Press Release
Chancellor must take action on rising gender affordability housing gap ahead of Budget, says WBG
Ahead of today’s budget, we're urging the Chancellor to tackle the widening gender housing affordability gap.
The gender housing affordability gap has widened in the year to April 2024, WBG’s analysis of the Office of National Statistics’ Annual Survey of Hours and Earnings (ASHE) data released today shows.
Private renting has become significantly less affordable for both men and women in the past year, with both spending a larger proportion of their incomes on rent. However, the burden has grown higher for women, who now have to spend on average almost half of their earnings on rent for a one bedroom flat.

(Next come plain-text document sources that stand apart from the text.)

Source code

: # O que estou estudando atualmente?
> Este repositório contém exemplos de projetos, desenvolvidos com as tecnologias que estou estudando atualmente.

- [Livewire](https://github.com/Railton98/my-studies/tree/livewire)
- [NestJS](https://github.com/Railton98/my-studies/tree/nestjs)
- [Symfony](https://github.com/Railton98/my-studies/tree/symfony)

Ahead of today’s budget, the Women’s Budget Group is urging the Chancellor to tackle the widening gender housing affordability gap by permanently re-linking Local Housing Allowance with actual rents.
Key findings
- Earnings are not keeping up with private rents. In England, the percentage of women’s median earnings absorbed by rent for a one-bedroom property was 47% in the year to April 2024, up from 36% at the same time in 2023.
- For men, this figure stood at 26% in 2023 and has increased to 34% in the year to April 2024.

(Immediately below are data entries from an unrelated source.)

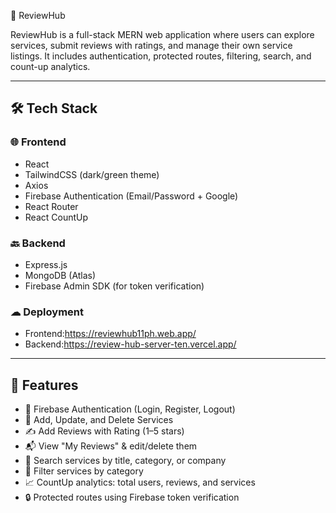 🚀 ReviewHub

ReviewHub is a full-stack MERN web application where users can explore services, submit reviews with ratings, and manage their own service listings. It includes authentication, protected routes, filtering, search, and count-up analytics.

---

## 🛠 Tech Stack

### 🌐 Frontend
- React
- TailwindCSS (dark/green theme)
- Axios
- Firebase Authentication (Email/Password + Google)
- React Router
- React CountUp

### 🔙 Backend
- Express.js
- MongoDB (Atlas)
- Firebase Admin SDK (for token verification)

### ☁ Deployment
- Frontend:https://reviewhub11ph.web.app/
- Backend:https://review-hub-server-ten.vercel.app/

---

## 🔐 Features

- 🔑 Firebase Authentication (Login, Register, Logout)
- 🧾 Add, Update, and Delete Services
- ✍️ Add Reviews with Rating (1–5 stars)
- 📬 View "My Reviews" & edit/delete them
- 🔎 Search services by title, category, or company
- 🎯 Filter services by category
- 📈 CountUp analytics: total users, reviews, and services
- 🔒 Protected routes using Firebase token verification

- This comes to an increase in the gender housing affordability gap from 10 percentage points to 13 percentage points.
- The same is true for two-bedroom properties, where the gap increased from 12 percentage points to 15 percentage points for England.
- The situation in London is especially acute, where a woman renting a two-bedroom property could expect to see 70% of her earnings absorbed by rent as of April 2024. This is up from 62% at the same time last year. For men, this figure is 55%.
- However, the average rent of a one-bedroom property has gone up a further £39 per month between April and September this year.
- The average rental price of a one-bedroom property in England has gone up by £133 from £956 a month to £1089 per month since September 2023. In London the average price of a one-bed has risen by £153.
- WBG analysis released last month showed that women were hardest hit by cuts to public services and changes to tax and social security since 2010, losing 9.4%, equivalent to £3,162 per year, in living standards, compared to men’s loss of 5.8% (£2,395 per year).
WBG calls on the Chancellor to
- Unfreeze and permanently re-link Local Housing Allowance rates to local rents, raising it to the 50th percentile to ensure housing benefit actually covers renting costs and protect women from falling into poverty and/or becoming homeless.
- Review overall benefit rates to make up for losses experienced by benefit claimants, and women in particular, over the past 14 years; and prevent the real value of benefits getting further eroded by the rising cost of living.
Dr Mary-Ann Stephenson, Director of the Women’s Budget Group commented:
“The Chancellor committed to make this economy work for women. Rachel Reeves needs to address the widening gender housing affordability gap in order to deliver on this promise; an economy in which women can barely afford to rent on their own is clearly not working.
“With September’s inflation rate at 1.7% expected to determine benefit increases from April, and many predicting that inflation will go up again by the end of this year due to a rise in energy prices, we’re looking at a real-term cut in benefits for many people already struggling to make ends meet.
“Our work has shown that the on-and-off freeze in benefits over the past decade has been the main driver of women’s income loss since 2010, and that cuts to social security and public services have disproportionately hit women’s living standards.
“At the same time, the cost of private renting has been increasing, eating up more and more of women’s incomes. It is clear that women’s earnings are not keeping pace with private renting costs, and neither is Local Housing Allowance.
“The realignment of LHA with the 30th percentile of average local rents at the last Autumn Budget brought a flicker of hope to those on the lowest incomes facing spiralling housing costs. But this was a temporary measure and the Chancellor must be bolder than the previous Government. Permanently re-linking Local Housing Allowance rates to rents would give private renters more security and ensure housing benefit actually meets the cost of renting. Unless she acts on this, gender inequalities will deepen, leaving more women and their children vulnerable to homelessness and poverty.”